Output of difflib.HtmlDiff.make_table on the same input is not constant between multiple runs #124521

@stefan6419846

Description

@stefan6419846

Bug report

Bug description:

difflib.HtmlDiff.make_table (and make_file as well) generate non-deterministic results without this being documented anywhere.

Background: I am using this functionality and run some integration/unit tests for my own code which checks the HTML output as well. Doing so I discovered that the results would differ, depending on the execution order of the tests itself.

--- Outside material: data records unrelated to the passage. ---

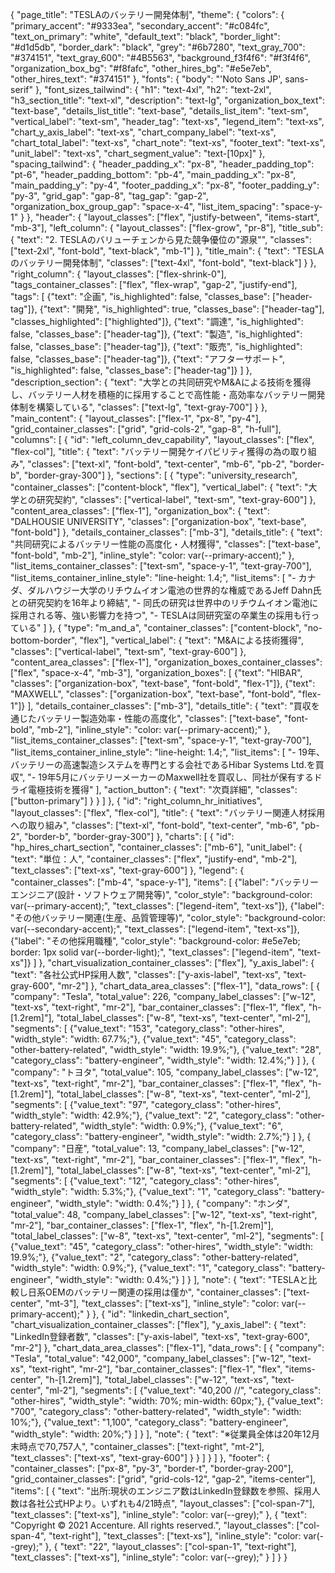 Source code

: {
    "page_title": "TESLAのバッテリー開発体制",
    "theme": {
      "colors": {
        "primary_accent": "#9333ea",
        "secondary_accent": "#c084fc",
        "text_on_primary": "white",
        "default_text": "black",
        "border_light": "#d1d5db",
        "border_dark": "black",
        "grey": "#6b7280",
        "text_gray_700": "#374151", 
        "text_gray_600": "#4B5563", 
        "background_f3f4f6": "#f3f4f6",
        "organization_box_bg": "#f8fafc",
        "other_hires_bg": "#e5e7eb",
        "other_hires_text": "#374151"
      },
      "fonts": {
        "body": "'Noto Sans JP', sans-serif"
      },
      "font_sizes_tailwind": { 
        "h1": "text-4xl",
        "h2": "text-2xl",
        "h3_section_title": "text-xl",
        "description": "text-lg",
        "organization_box_text": "text-base",
        "details_list_title": "text-base",
        "details_list_item": "text-sm",
        "vertical_label": "text-sm",
        "header_tag": "text-xs", 
        "legend_item": "text-xs",
        "chart_y_axis_label": "text-xs",
        "chart_company_label": "text-xs",
        "chart_total_label": "text-xs",
        "chart_note": "text-xs",
        "footer_text": "text-xs",
        "unit_label": "text-xs",
        "chart_segment_value": "text-[10px]" 
      },
      "spacing_tailwind": { 
        "header_padding_x": "px-8",
        "header_padding_top": "pt-6",
        "header_padding_bottom": "pb-4",
        "main_padding_x": "px-8",
        "main_padding_y": "py-4",
        "footer_padding_x": "px-8",
        "footer_padding_y": "py-3",
        "grid_gap": "gap-8",
        "tag_gap": "gap-2",
        "organization_box_group_gap": "space-x-4", 
        "list_item_spacing": "space-y-1"
      }
    },
    "header": {
      "layout_classes": ["flex", "justify-between", "items-start", "mb-3"],
      "left_column": {
        "layout_classes": ["flex-grow", "pr-8"],
        "title_sub": {
          "text": "2. TESLAのバリューチェンから見た競争優位の\"源泉\"",
          "classes": ["text-2xl", "font-bold", "text-black", "mb-1"]
        },
        "title_main": {
          "text": "TESLAのバッテリー開発体制",
          "classes": ["text-4xl", "font-bold", "text-black"]
        }
      },
      "right_column": {
        "layout_classes": ["flex-shrink-0"],
        "tags_container_classes": ["flex", "flex-wrap", "gap-2", "justify-end"],
        "tags": [
          {"text": "企画", "is_highlighted": false, "classes_base": ["header-tag"]},
          {"text": "開発", "is_highlighted": true, "classes_base": ["header-tag"], "classes_highlighted": ["highlighted"]},
          {"text": "調達", "is_highlighted": false, "classes_base": ["header-tag"]},
          {"text": "製造", "is_highlighted": false, "classes_base": ["header-tag"]},
          {"text": "販売", "is_highlighted": false, "classes_base": ["header-tag"]},
          {"text": "アフターサポート", "is_highlighted": false, "classes_base": ["header-tag"]}
        ]
      },
      "description_section": {
        "text": "大学との共同研究やM&Aによる技術を獲得し、バッテリー人材を積極的に採用することで高性能・高効率なバッテリー開発体制を構築している",
        "classes": ["text-lg", "text-gray-700"]
      }
    },
    "main_content": {
      "layout_classes": ["flex-1", "px-8", "py-4"],
      "grid_container_classes": ["grid", "grid-cols-2", "gap-8", "h-full"],
      "columns": [
        {
          "id": "left_column_dev_capability",
          "layout_classes": ["flex", "flex-col"],
          "title": {
            "text": "バッテリー開発ケイパビリティ獲得の為の取り組み",
            "classes": ["text-xl", "font-bold", "text-center", "mb-6", "pb-2", "border-b", "border-gray-300"]
          },
          "sections": [
            {
              "type": "university_research",
              "container_classes": ["content-block", "flex"],
              "vertical_label": {
                "text": "大学との研究契約",
                "classes": ["vertical-label", "text-sm", "text-gray-600"]
              },
              "content_area_classes": ["flex-1"],
              "organization_box": {
                "text": "DALHOUSIE UNIVERSITY",
                "classes": ["organization-box", "text-base", "font-bold"]
              },
              "details_container_classes": ["mb-3"],
              "details_title": {
                "text": "共同研究によるバッテリー性能の高度化・人材獲得",
                "classes": ["text-base", "font-bold", "mb-2"],
                "inline_style": "color: var(--primary-accent);"
              },
              "list_items_container_classes": ["text-sm", "space-y-1", "text-gray-700"],
              "list_items_container_inline_style": "line-height: 1.4;",
              "list_items": [
                "- カナダ、ダルハウジー大学のリチウムイオン電池の世界的な権威であるJeff Dahn氏との研究契約を16年より締結",
                "- 同氏の研究は世界中のリチウムイオン電池に採用される等、強い影響力を持つ",
                "- TESLAは同研究室の卒業生の採用も行っている"
              ]
            },
            {
              "type": "m_and_a",
              "container_classes": ["content-block", "no-bottom-border", "flex"],
              "vertical_label": {
                "text": "M&Aによる技術獲得",
                "classes": ["vertical-label", "text-sm", "text-gray-600"]
              },
              "content_area_classes": ["flex-1"],
              "organization_boxes_container_classes": ["flex", "space-x-4", "mb-3"],
              "organization_boxes": [
                {"text": "HIBAR", "classes": ["organization-box", "text-base", "font-bold", "flex-1"]},
                {"text": "MAXWELL", "classes": ["organization-box", "text-base", "font-bold", "flex-1"]}
              ],
              "details_container_classes": ["mb-3"],
              "details_title": {
                "text": "買収を通じたバッテリー製造効率・性能の高度化",
                "classes": ["text-base", "font-bold", "mb-2"],
                "inline_style": "color: var(--primary-accent);"
              },
              "list_items_container_classes": ["text-sm", "space-y-1", "text-gray-700"],
              "list_items_container_inline_style": "line-height: 1.4;",
              "list_items": [
                "- 19年、バッテリーの高速製造システムを専門とする会社であるHibar Systems Ltd.を買収",
                "- 19年5月にバッテリーメーカーのMaxwell社を買収し、同社が保有するドライ電極技術を獲得"
              ],
              "action_button": {
                "text": "次頁詳細",
                "classes": ["button-primary"]
              }
            }
          ]
        },
        {
          "id": "right_column_hr_initiatives",
          "layout_classes": ["flex", "flex-col"],
          "title": {
            "text": "バッテリー関連人材採用への取り組み",
            "classes": ["text-xl", "font-bold", "text-center", "mb-6", "pb-2", "border-b", "border-gray-300"]
          },
          "charts": [
            {
              "id": "hp_hires_chart_section",
              "container_classes": ["mb-6"],
              "unit_label": {
                "text": "単位：人",
                "container_classes": ["flex", "justify-end", "mb-2"],
                "text_classes": ["text-xs", "text-gray-600"]
              },
              "legend": {
                "container_classes": ["mb-4", "space-y-1"],
                "items": [
                  {"label": "バッテリーエンジニア(設計・ソフトウェア開発等)", "color_style": "background-color: var(--primary-accent);", "text_classes": ["legend-item", "text-xs"]},
                  {"label": "その他バッテリー関連(生産、品質管理等)", "color_style": "background-color: var(--secondary-accent);", "text_classes": ["legend-item", "text-xs"]},
                  {"label": "その他採用職種", "color_style": "background-color: #e5e7eb; border: 1px solid var(--border-light);", "text_classes": ["legend-item", "text-xs"]}
                ]
              },
              "chart_visualization_container_classes": ["flex"],
              "y_axis_label": {
                "text": "各社公式HP採用人数",
                "classes": ["y-axis-label", "text-xs", "text-gray-600", "mr-2"]
              },
              "chart_data_area_classes": ["flex-1"],
              "data_rows": [
                {
                  "company": "Tesla", "total_value": 226,
                  "company_label_classes": ["w-12", "text-xs", "text-right", "mr-2"],
                  "bar_container_classes": ["flex-1", "flex", "h-[1.2rem]"],
                  "total_label_classes": ["w-8", "text-xs", "text-center", "ml-2"],
                  "segments": [
                    {"value_text": "153", "category_class": "other-hires", "width_style": "width: 67.7%;"},
                    {"value_text": "45", "category_class": "other-battery-related", "width_style": "width: 19.9%;"},
                    {"value_text": "28", "category_class": "battery-engineer", "width_style": "width: 12.4%;"}
                  ]
                },
                {
                  "company": "トヨタ", "total_value": 105,
                  "company_label_classes": ["w-12", "text-xs", "text-right", "mr-2"],
                  "bar_container_classes": ["flex-1", "flex", "h-[1.2rem]"],
                  "total_label_classes": ["w-8", "text-xs", "text-center", "ml-2"],
                  "segments": [
                    {"value_text": "97", "category_class": "other-hires", "width_style": "width: 42.9%;"},
                    {"value_text": "2", "category_class": "other-battery-related", "width_style": "width: 0.9%;"},
                    {"value_text": "6", "category_class": "battery-engineer", "width_style": "width: 2.7%;"}
                  ]
                },
                {
                  "company": "日産", "total_value": 13,
                  "company_label_classes": ["w-12", "text-xs", "text-right", "mr-2"],
                  "bar_container_classes": ["flex-1", "flex", "h-[1.2rem]"],
                  "total_label_classes": ["w-8", "text-xs", "text-center", "ml-2"],
                  "segments": [
                    {"value_text": "12", "category_class": "other-hires", "width_style": "width: 5.3%;"},
                    {"value_text": "1", "category_class": "battery-engineer", "width_style": "width: 0.4%;"}
                  ]
                },
                {
                  "company": "ホンダ", "total_value": 48,
                  "company_label_classes": ["w-12", "text-xs", "text-right", "mr-2"],
                  "bar_container_classes": ["flex-1", "flex", "h-[1.2rem]"],
                  "total_label_classes": ["w-8", "text-xs", "text-center", "ml-2"],
                  "segments": [
                    {"value_text": "45", "category_class": "other-hires", "width_style": "width: 19.9%;"},
                    {"value_text": "2", "category_class": "other-battery-related", "width_style": "width: 0.9%;"},
                    {"value_text": "1", "category_class": "battery-engineer", "width_style": "width: 0.4%;"}
                  ]
                }
              ],
              "note": {
                "text": "TESLAと比較し日系OEMのバッテリー関連の採用は僅か",
                "container_classes": ["text-center", "mt-3"],
                "text_classes": ["text-xs"],
                "inline_style": "color: var(--primary-accent);"
              }
            },
            {
              "id": "linkedin_chart_section",
              "chart_visualization_container_classes": ["flex"],
               "y_axis_label": {
                "text": "LinkedIn登録者数",
                "classes": ["y-axis-label", "text-xs", "text-gray-600", "mr-2"]
              },
              "chart_data_area_classes": ["flex-1"],
              "data_rows": [
                 {
                  "company": "Tesla", "total_value": "42,000",
                  "company_label_classes": ["w-12", "text-xs", "text-right", "mr-2"],
                  "bar_container_classes": ["flex-1", "flex", "items-center", "h-[1.2rem]"],
                  "total_label_classes": ["w-12", "text-xs", "text-center", "ml-2"],
                  "segments": [
                    {"value_text": "40,200 //", "category_class": "other-hires", "width_style": "width: 70%; min-width: 60px;"},
                    {"value_text": "700", "category_class": "other-battery-related", "width_style": "width: 10%;"},
                    {"value_text": "1,100", "category_class": "battery-engineer", "width_style": "width: 20%;"}
                  ]
                }
              ],
              "note": {
                "text": "※従業員全体は20年12月末時点で70,757人",
                "container_classes": ["text-right", "mt-2"],
                "text_classes": ["text-xs", "text-gray-600"]
              }
            }
          ]
        }
      ]
    },
    "footer": {
      "container_classes": ["px-8", "py-3", "border-t", "border-gray-200"],
      "grid_container_classes": ["grid", "grid-cols-12", "gap-2", "items-center"],
      "items": [
        {
          "text": "出所:現状のエンジニア数はLinkedIn登録数を参照、採用人数は各社公式HPより。いずれも4/21時点",
          "layout_classes": ["col-span-7"],
          "text_classes": ["text-xs"],
          "inline_style": "color: var(--grey);"
        },
        {
          "text": "Copyright © 2021 Accenture. All rights reserved.",
          "layout_classes": ["col-span-4", "text-right"],
          "text_classes": ["text-xs"],
          "inline_style": "color: var(--grey);"
        },
        {
          "text": "22",
          "layout_classes": ["col-span-1", "text-right"],
          "text_classes": ["text-xs"],
          "inline_style": "color: var(--grey);"
        }
      ]
    }
  }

Let's consider this simple example:

import shutil
from difflib import HtmlDiff
from tempfile import NamedTemporaryFile


with NamedTemporaryFile() as file1, NamedTemporaryFile() as file2:
    file1.write(b'Hello World!\n')
    file2.write(b'Foo Bar\n')
    file1.seek(0)
    file2.seek(0)

    html1 = HtmlDiff().make_table(fromlines=['Line 1\n', 'Line 2\n'], tolines=['Line 1\n', 'Line 3\n'])
    html2 = HtmlDiff().make_table(fromlines=['Line 1\n', 'Line 2\n'], tolines=['Line 1\n', 'Line 3\n'])

print(html1)
print('=' * shutil.get_terminal_size().columns)
print(html2)

assert html1 == html2

This will fail with an assertion error due to different HTML:

    <table class="diff" id="difflib_chg_to0__top"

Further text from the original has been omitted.